Wednesday, March 30, 2011

Digging Deeper: Dogwoods / Dagwoods / Whipple Trees

The dogwoods are blooming like crazy in our neck of the woods. Despite the passage of a recent cold front, this remains one of the loveliest times of the year (unless you suffer from allergies). It is also a good time to hunt for baby dogwoods in the woods, dig one up, and give it a new home in your yard.

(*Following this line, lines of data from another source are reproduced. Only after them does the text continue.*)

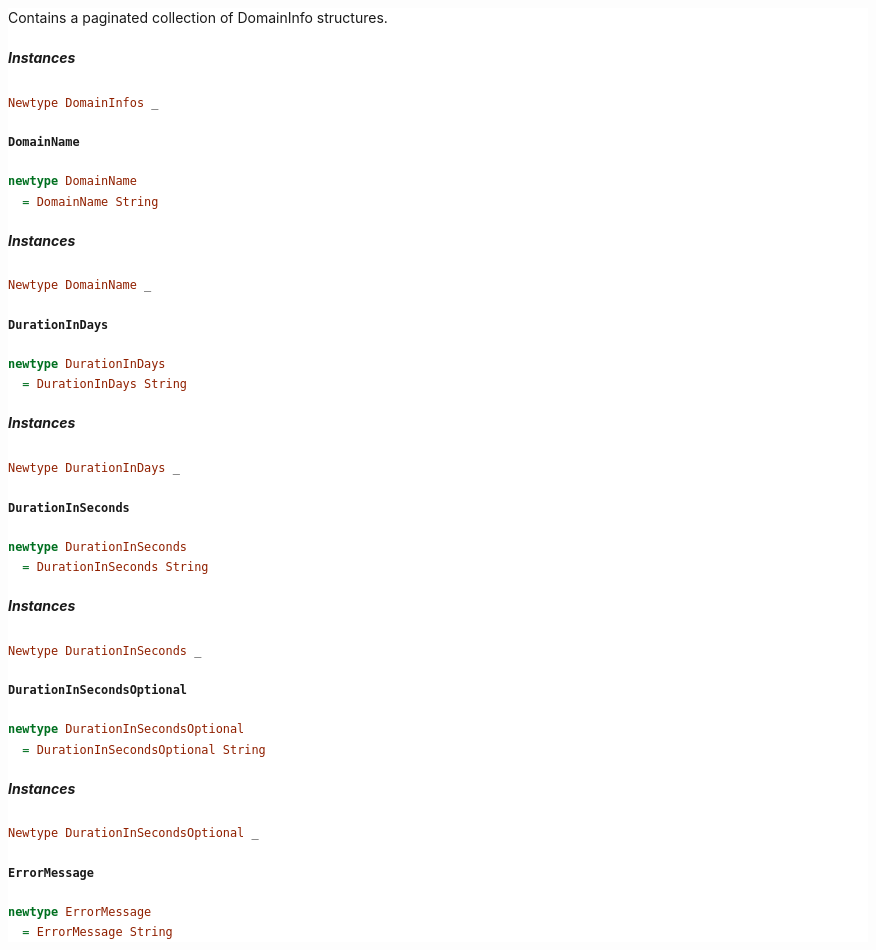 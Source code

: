<p>Contains a paginated collection of DomainInfo structures.</p>

##### Instances
``` purescript
Newtype DomainInfos _
```

#### `DomainName`

``` purescript
newtype DomainName
  = DomainName String
```

##### Instances
``` purescript
Newtype DomainName _
```

#### `DurationInDays`

``` purescript
newtype DurationInDays
  = DurationInDays String
```

##### Instances
``` purescript
Newtype DurationInDays _
```

#### `DurationInSeconds`

``` purescript
newtype DurationInSeconds
  = DurationInSeconds String
```

##### Instances
``` purescript
Newtype DurationInSeconds _
```

#### `DurationInSecondsOptional`

``` purescript
newtype DurationInSecondsOptional
  = DurationInSecondsOptional String
```

##### Instances
``` purescript
Newtype DurationInSecondsOptional _
```

#### `ErrorMessage`

``` purescript
newtype ErrorMessage
  = ErrorMessage String
```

I captured this one last week using a cell phone camera.
And yet I say unto you, That even Solomon in all his glory was not arrayed like one of these. - Matthew 6:29
From Wikipedia,
"The name 'dog-tree' entered English vocabulary by 1548, and had been further transformed to 'dogwood' by 1614. Once the name dogwood was affixed to the tree, it soon acquired a secondary name as the Hound's Tree, while the fruits came to be known as dogberries or houndberries (the latter a name also for the berries of Black nightshade and alluding to Hecate's hounds). One theory advances that 'dogwood' was derived from dagwood, from the use of the slender stems of very hard wood for making 'dags' (daggers, skewers, arrows) .[Vedel, H., & Lange, J. (1960). Trees and Bushes in Wood and Hedgerow. Metheun & Co. Ltd., London.]"
It seems that if you scratch the surface of something beautiful, you sometimes turn up something painful, and sometimes that might be the handiwork of man.
"Another earlier name of the dogwood in English is the whipple-tree. Geoffrey Chaucer uses the word whippletree in The Canterbury Tales ('The Knight's Tale', verse 2065) to refer to the dogwood. A large item made of dogwood, the whippletree, still bears the name of the tree from which it is carved. A whippletree is an element of the traction of a horse-drawn cart, which links the drawpole of the cart to the harnesses of the horses in file."
Happy hunting!

6 comments:

  1. Anonymous8:22 AM

    Dogwoods and redbuds are the first definitive signs of Spring. Alas, they're not in bloom here, yet, though they were all over the Arkansas mountains. It was good to see them, especially since we got five inches of snow here on Saturday.

    Cheers.

    ReplyDelete
  2. Remember the old saying "April showers bring May flowers?" Around here it is "February showers bring March flowers and April freezes kill the peaches."

    ReplyDelete
  3. I just made that one up.

    ReplyDelete
  4. I thought it was "April showers bring May flowers...and May flowers bring Pilgrims."

    ReplyDelete
  5. Came across our first flowering Dogwoods here in North Texas while on a hike the other day. I'd seen them once before while on a visit to North Carolina, but in all my years in the Dallas area (over 30 now) this was a first for me!

    ReplyDelete
  6. Jill,

    The Go RV Texas pages give us another history for the dogwood.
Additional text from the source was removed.